Leaving every image behind, reproduce the records word for word.

--- ENTRIES SHOWN Enclosed Below ---

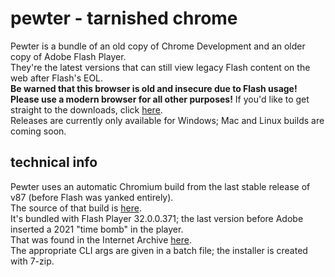# pewter - tarnished chrome
Pewter is a bundle of an old copy of Chrome Development and an older copy of Adobe Flash Player.  
They're the latest versions that can still view legacy Flash content on the web after Flash's EOL.  
**Be warned that this browser is old and insecure due to Flash usage!**  
**Please use a modern browser for all other purposes!**
If you'd like to get straight to the downloads, click [here](https://github.com/redbrain/pewter/releases/latest).  
Releases are currently only available for Windows; Mac and Linux builds are coming soon.
## technical info
Pewter uses an automatic Chromium build from the last stable release of v87 (before Flash was yanked entirely).  
The source of that build is [here](https://commondatastorage.googleapis.com/chromium-browser-snapshots/index.html?prefix=Win_x64/812845/).  
It's bundled with Flash Player 32.0.0.371; the last version before Adobe inserted a 2021 "time bomb" in the player.  
That was found in the Internet Archive [here](https://web.archive.org/web/20200524075102/https://fpdownload.adobe.com/pub/flashplayer/pdc/32.0.0.371/install_flash_player_ppapi.exe).  
The appropriate CLI args are given in a batch file; the installer is created with 7-zip.
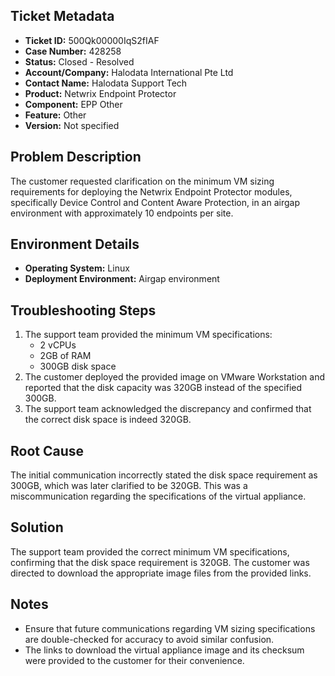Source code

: ## Ticket Metadata
- **Ticket ID:** 500Qk00000IqS2fIAF
- **Case Number:** 428258
- **Status:** Closed - Resolved
- **Account/Company:** Halodata International Pte Ltd
- **Contact Name:** Halodata Support Tech
- **Product:** Netwrix Endpoint Protector
- **Component:** EPP Other
- **Feature:** Other
- **Version:** Not specified

## Problem Description
The customer requested clarification on the minimum VM sizing requirements for deploying the Netwrix Endpoint Protector modules, specifically Device Control and Content Aware Protection, in an airgap environment with approximately 10 endpoints per site.

## Environment Details
- **Operating System:** Linux
- **Deployment Environment:** Airgap environment

## Troubleshooting Steps
1. The support team provided the minimum VM specifications:
   - 2 vCPUs
   - 2GB of RAM
   - 300GB disk space
2. The customer deployed the provided image on VMware Workstation and reported that the disk capacity was 320GB instead of the specified 300GB.
3. The support team acknowledged the discrepancy and confirmed that the correct disk space is indeed 320GB.

## Root Cause
The initial communication incorrectly stated the disk space requirement as 300GB, which was later clarified to be 320GB. This was a miscommunication regarding the specifications of the virtual appliance.

## Solution
The support team provided the correct minimum VM specifications, confirming that the disk space requirement is 320GB. The customer was directed to download the appropriate image files from the provided links.

## Notes
- Ensure that future communications regarding VM sizing specifications are double-checked for accuracy to avoid similar confusion.
- The links to download the virtual appliance image and its checksum were provided to the customer for their convenience.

--- End of Enclosed ENTRIES SHOWN ---

§ ANSWER TO THE EXERCISE
# pewter - tarnished chrome
Pewter is a bundle of an old copy of Chrome Development and an older copy of Adobe Flash Player.  
They're the latest versions that can still view legacy Flash content on the web after Flash's EOL.  
**Be warned that this browser is old and insecure due to Flash usage!**  
**Please use a modern browser for all other purposes!**
If you'd like to get straight to the downloads, click [here](https://github.com/redbrain/pewter/releases/latest).  
Releases are currently only available for Windows; Mac and Linux builds are coming soon.
## technical info
Pewter uses an automatic Chromium build from the last stable release of v87 (before Flash was yanked entirely).  
The source of that build is [here](https://commondatastorage.googleapis.com/chromium-browser-snapshots/index.html?prefix=Win_x64/812845/).  
It's bundled with Flash Player 32.0.0.371; the last version before Adobe inserted a 2021 "time bomb" in the player.  
That was found in the Internet Archive [here](https://web.archive.org/web/20200524075102/https://fpdownload.adobe.com/pub/flashplayer/pdc/32.0.0.371/install_flash_player_ppapi.exe).  
The appropriate CLI args are given in a batch file; the installer is created with 7-zip.
Source code

: ## Ticket Metadata
- **Ticket ID:** 500Qk00000IqS2fIAF
- **Case Number:** 428258
- **Status:** Closed - Resolved
- **Account/Company:** Halodata International Pte Ltd
- **Contact Name:** Halodata Support Tech
- **Product:** Netwrix Endpoint Protector
- **Component:** EPP Other
- **Feature:** Other
- **Version:** Not specified

## Problem Description
The customer requested clarification on the minimum VM sizing requirements for deploying the Netwrix Endpoint Protector modules, specifically Device Control and Content Aware Protection, in an airgap environment with approximately 10 endpoints per site.

## Environment Details
- **Operating System:** Linux
- **Deployment Environment:** Airgap environment

## Troubleshooting Steps
1. The support team provided the minimum VM specifications:
   - 2 vCPUs
   - 2GB of RAM
   - 300GB disk space
2. The customer deployed the provided image on VMware Workstation and reported that the disk capacity was 320GB instead of the specified 300GB.
3. The support team acknowledged the discrepancy and confirmed that the correct disk space is indeed 320GB.

## Root Cause
The initial communication incorrectly stated the disk space requirement as 300GB, which was later clarified to be 320GB. This was a miscommunication regarding the specifications of the virtual appliance.

## Solution
The support team provided the correct minimum VM specifications, confirming that the disk space requirement is 320GB. The customer was directed to download the appropriate image files from the provided links.

## Notes
- Ensure that future communications regarding VM sizing specifications are double-checked for accuracy to avoid similar confusion.
- The links to download the virtual appliance image and its checksum were provided to the customer for their convenience.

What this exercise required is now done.